_EXERCISE DETAILS_: For the entries that follow, retype exactly the lines from the one containing "- [Visual Studio" to the one containing "1. Prevenir y", inclusive, and only those. Images stay out of the copy.

_EXTRACTED ENTRIES_:
=== Begin Enclosure ===
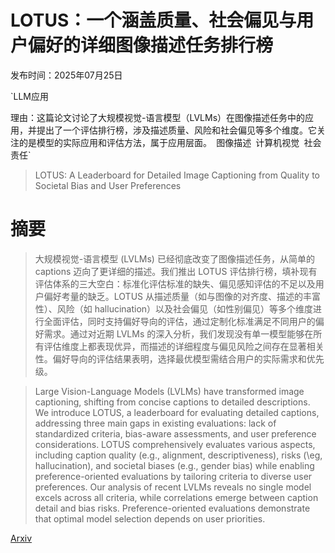 # LOTUS：一个涵盖质量、社会偏见与用户偏好的详细图像描述任务排行榜

发布时间：2025年07月25日

`LLM应用

理由：这篇论文讨论了大规模视觉-语言模型（LVLMs）在图像描述任务中的应用，并提出了一个评估排行榜，涉及描述质量、风险和社会偏见等多个维度。它关注的是模型的实际应用和评估方法，属于应用层面。` `图像描述` `计算机视觉` `社会责任`

> LOTUS: A Leaderboard for Detailed Image Captioning from Quality to Societal Bias and User Preferences

# 摘要

> 大规模视觉-语言模型 (LVLMs) 已经彻底改变了图像描述任务，从简单的 captions 迈向了更详细的描述。我们推出 LOTUS 评估排行榜，填补现有评估体系的三大空白：标准化评估标准的缺失、偏见感知评估的不足以及用户偏好考量的缺乏。LOTUS 从描述质量（如与图像的对齐度、描述的丰富性）、风险（如 hallucination）以及社会偏见（如性别偏见）等多个维度进行全面评估，同时支持偏好导向的评估，通过定制化标准满足不同用户的偏好需求。通过对近期 LVLMs 的深入分析，我们发现没有单一模型能够在所有评估维度上都表现优异，而描述的详细程度与偏见风险之间存在显著相关性。偏好导向的评估结果表明，选择最优模型需结合用户的实际需求和优先级。

> Large Vision-Language Models (LVLMs) have transformed image captioning, shifting from concise captions to detailed descriptions. We introduce LOTUS, a leaderboard for evaluating detailed captions, addressing three main gaps in existing evaluations: lack of standardized criteria, bias-aware assessments, and user preference considerations. LOTUS comprehensively evaluates various aspects, including caption quality (e.g., alignment, descriptiveness), risks (\eg, hallucination), and societal biases (e.g., gender bias) while enabling preference-oriented evaluations by tailoring criteria to diverse user preferences. Our analysis of recent LVLMs reveals no single model excels across all criteria, while correlations emerge between caption detail and bias risks. Preference-oriented evaluations demonstrate that optimal model selection depends on user priorities.

[Arxiv](https://arxiv.org/abs/2507.19362)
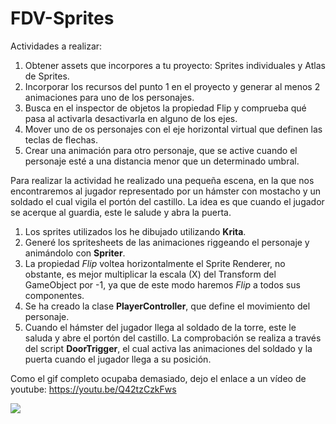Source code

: # FDV-Sprites

Actividades a realizar:

1) Obtener assets que incorpores a tu proyecto: Sprites individuales y Atlas de Sprites.
2) Incorporar los recursos del punto 1 en el proyecto y generar al menos 2 animaciones para uno de los personajes.
3) Busca en el inspector de objetos la propiedad Flip y comprueba qué pasa al activarla desactivarla en alguno de los ejes.
4) Mover uno de os personajes con el eje horizontal virtual que definen las teclas de flechas.
5) Crear una animación para otro personaje, que se active cuando el personaje esté a una distancia menor que un determinado umbral.

Para realizar la actividad he realizado una pequeña escena, en la que nos encontraremos al jugador representado por un hámster con mostacho y un soldado el cual vigila el portón del castillo. La idea es que cuando el jugador se acerque al guardia, este le salude y abra la puerta.

1) Los sprites utilizados los he dibujado utilizando **Krita**.
2) Generé los spritesheets de las animaciones riggeando el personaje y animándolo con **Spriter**. 
3) La propiedad *Flip* voltea horizontalmente el Sprite Renderer, no obstante, es mejor multiplicar la escala (X) del Transform del GameObject por -1, ya que de este modo haremos *Flip* a todos sus componentes.
4) Se ha creado la clase **PlayerController**, que define el movimiento del personaje.
5) Cuando el hámster del jugador llega al soldado de la torre, este le saluda y abre el portón del castillo. La comprobación se realiza a través del script **DoorTrigger**, el cual activa las animaciones del soldado y la puerta cuando el jugador llega a su posición.

Como el gif completo ocupaba demasiado, dejo el enlace a un vídeo de youtube:
https://youtu.be/Q42tzCzkFws

![](Gif-FDV2.gif)

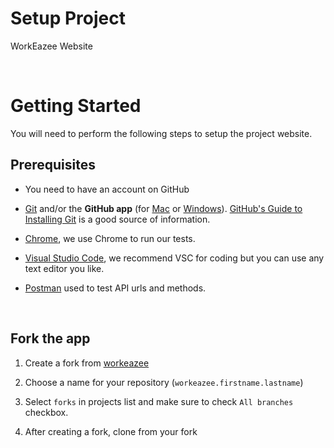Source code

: # Setup Project
WorkEazee Website

<br/>

# Getting Started

You will need to perform the following steps to setup the project website.
<br/>

## Prerequisites

- You need to have an account on GitHub

* [Git](http://git-scm.com) and/or the **GitHub app** (for [Mac](http://mac.github.com) or [Windows](http://windows.github.com)). [GitHub's Guide to Installing Git](https://help.github.com/articles/set-up-git) is a good source of information.

- [Chrome](https://www.google.com/chrome/browser/desktop/index.html), we use Chrome to run our tests.

- [Visual Studio Code](https://code.visualstudio.com/), we recommend VSC for coding but you can use any text editor you like.

- [Postman](https://www.getpostman.com/) used to test API urls and methods.
<br/>

## Fork the app

1. Create a fork from [workeazee](https://github.com/workeazee/workeazee.github.io.git)

2. Choose a name for your repository (`workeazee.firstname.lastname`)

3. Select `forks` in projects list and make sure to check `All branches` checkbox.

4. After creating a fork, clone from your fork
<br/>
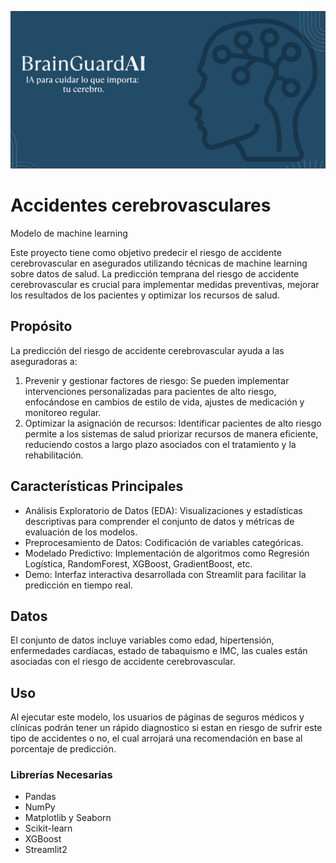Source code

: ![Empresas de videojuegos](./data/header.png)
# Accidentes cerebrovasculares
Modelo de machine learning

Este proyecto tiene como objetivo predecir el riesgo de accidente cerebrovascular en asegurados utilizando técnicas de machine learning sobre datos de salud. La predicción temprana del riesgo de accidente cerebrovascular es crucial para implementar medidas preventivas, mejorar los resultados de los pacientes y optimizar los recursos de salud.

## Propósito
La predicción del riesgo de accidente cerebrovascular ayuda a las aseguradoras a:

1. Prevenir y gestionar factores de riesgo: Se pueden implementar intervenciones personalizadas para pacientes de alto riesgo, enfocándose en cambios de estilo de vida, ajustes de medicación y monitoreo regular.
2. Optimizar la asignación de recursos: Identificar pacientes de alto riesgo permite a los sistemas de salud priorizar recursos de manera eficiente, reduciendo costos a largo plazo asociados con el tratamiento y la rehabilitación.

## Características Principales

* Análisis Exploratorio de Datos (EDA): Visualizaciones y estadísticas descriptivas para comprender el conjunto de datos y métricas de evaluación de los modelos.
* Preprocesamiento de Datos: Codificación de variables categóricas.
* Modelado Predictivo: Implementación de algoritmos como Regresión Logística, RandomForest, XGBoost, GradientBoost, etc.
* Demo: Interfaz interactiva desarrollada con Streamlit para facilitar la predicción en tiempo real.

## Datos
El conjunto de datos incluye variables como edad, hipertensión, enfermedades cardíacas, estado de tabaquismo e IMC, las cuales están asociadas con el riesgo de accidente cerebrovascular.

## Uso
Al ejecutar este modelo, los usuarios de páginas de seguros médicos y clínicas podrán tener un rápido diagnostico si estan en riesgo de sufrir este tipo de accidentes o no, el cual arrojará una recomendación en base al porcentaje de predicción.

### Librerías Necesarias

* Pandas
* NumPy
* Matplotlib y Seaborn
* Scikit-learn
* XGBoost
* Streamlit2

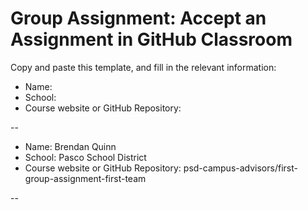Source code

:# Group Assignment: Accept an Assignment in GitHub Classroom

Copy and paste this template, and fill in the relevant information:
* Name:
* School:
* Course website or GitHub Repository:

--

* Name: Brendan Quinn
* School: Pasco School District
* Course website or GitHub Repository: psd-campus-advisors/first-group-assignment-first-team

--
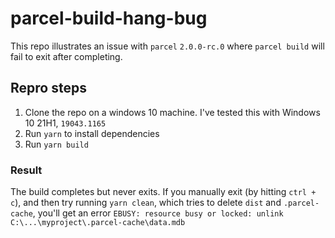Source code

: # parcel-build-hang-bug

This repo illustrates an issue with `parcel` `2.0.0-rc.0` where `parcel build` will fail to exit after completing.

## Repro steps

1. Clone the repo on a windows 10 machine. I've tested this with Windows 10 21H1, `19043.1165`
2. Run `yarn` to install dependencies
3. Run `yarn build`

### Result
The build completes but never exits. If you manually exit (by hitting `ctrl + c`), and then try running `yarn clean`, which tries to delete `dist` and `.parcel-cache`, you'll get an error `EBUSY: resource busy or locked: unlink C:\...\myproject\.parcel-cache\data.mdb`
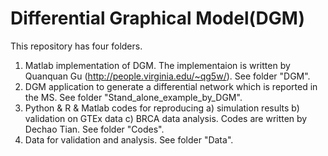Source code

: # Differential Graphical Model(DGM)

This repository has four folders.
1) Matlab implementation of DGM. The implementaion is written by Quanquan Gu (http://people.virginia.edu/~qg5w/). See folder "DGM".
2) DGM application to generate a differential network which is reported in the MS. See folder "Stand_alone_example_by_DGM".
3) Python & R & Matlab codes for reproducing 
  a) simulation results
  b) validation on GTEx data
  c) BRCA data analysis.
  Codes are written by Dechao Tian. See folder "Codes".
4) Data for validation and analysis. See folder "Data".
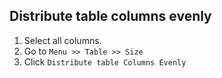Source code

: ## Distribute table columns evenly

1. Select all columns.
2. Go to `Menu >> Table >> Size`
3. Click `Distribute table Columns Evenly`
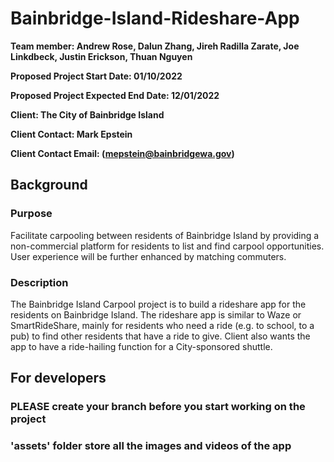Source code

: # Bainbridge-Island-Rideshare-App

**Team member: Andrew Rose, Dalun Zhang, Jireh Radilla Zarate, Joe Linkdbeck, Justin Erickson, Thuan Nguyen**

**Proposed Project Start Date: 01/10/2022**

**Proposed Project Expected End Date: 12/01/2022**

**Client: The City of Bainbridge Island**

**Client Contact: Mark Epstein**

**Client Contact Email: (mepstein@bainbridgewa.gov)**



## Background

### Purpose

Facilitate carpooling between residents of Bainbridge Island by providing a non-commercial platform for residents to list and find carpool opportunities. User experience will be further enhanced by matching commuters.

### Description

The Bainbridge Island Carpool project is to build a rideshare app for the residents on Bainbridge Island. The rideshare app is similar to Waze or SmartRideShare, mainly for residents who need a ride (e.g. to school, to a pub) to find other residents that have a ride to give. Client also wants the app to have a ride-hailing function for a City-sponsored shuttle.


## For developers

### **PLEASE** create your branch before you start working on the project

### 'assets' folder store all the images and videos of the app



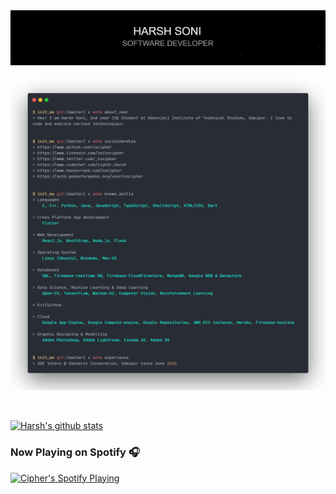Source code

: <!-- ### Hi there 👋 -->

<!--
**24Cipher/24cipher** is a ✨ _special_ ✨ repository because its `README.md` (this file) appears on your GitHub profile.

Here are some ideas to get you started:

- 🔭 I’m currently working on ...
- 🌱 I’m currently learning ...
- 👯 I’m looking to collaborate on ...
- 🤔 I’m looking for help with ...
- 💬 Ask me about ...
- 📫 How to reach me: ...
- 😄 Pronouns: ...
- ⚡ Fun fact: ...
-->
<!-- ![Harsh gif](me.gif) -->
<img src="me.gif" width="1000">

![profile_terminal](me.png)

<br/>

[![Harsh's github stats](https://github-readme-stats.vercel.app/api?username=cscipher&hide_border=true&show_icons=true&include_all_commits=true&count_private=true&line_height=21&text_color=000&icon_color=000&bg_color=0,ea6161,ffc64d,fffc4d,52fa5a&theme=graywhite)](https://github.com/anuraghazra/github-readme-stats)


### Now Playing on Spotify 🎧

[<img src="https://novatorem-black-pi.vercel.app/api/spotify" alt="Cipher's Spotify Playing" width="350" />](https://open.spotify.com/user/soni0324harsh)


<!-- [![Harsh's github stats](https://github-readme-stats.vercel.app/api?username=cscipher)](https://github.com/anuraghazra/github-readme-stats) -->





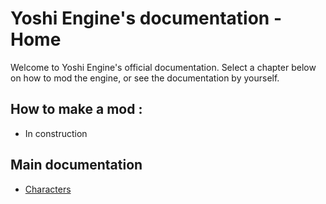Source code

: # Yoshi Engine's documentation - Home
Welcome to Yoshi Engine's official documentation. Select a chapter below on how to mod the engine, or see the documentation by yourself.

## How to make a mod :
- In construction

## Main documentation
- [Characters](doc/chars.md)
=== End Enclosure ===
_EXERCISE OUTPUT_:
- [Visual Studio Code](https://code.visualstudio.com/), we recommend VSC for coding but you can use any text editor you like.

- [Postman](https://www.getpostman.com/) used to test API urls and methods.
<br/>

## Fork the app

1. Create a fork from [workeazee](https://github.com/workeazee/workeazee.github.io.git)

2. Choose a name for your repository (`workeazee.firstname.lastname`)

3. Select `forks` in projects list and make sure to check `All branches` checkbox.

4. After creating a fork, clone from your fork
<br/>
Source code

: ![Empresas de videojuegos](./data/header.png)
# Accidentes cerebrovasculares
Modelo de machine learning

Este proyecto tiene como objetivo predecir el riesgo de accidente cerebrovascular en asegurados utilizando técnicas de machine learning sobre datos de salud. La predicción temprana del riesgo de accidente cerebrovascular es crucial para implementar medidas preventivas, mejorar los resultados de los pacientes y optimizar los recursos de salud.

## Propósito
La predicción del riesgo de accidente cerebrovascular ayuda a las aseguradoras a:

1. Prevenir y gestionar factores de riesgo: Se pueden implementar intervenciones personalizadas para pacientes de alto riesgo, enfocándose en cambios de estilo de vida, ajustes de medicación y monitoreo regular.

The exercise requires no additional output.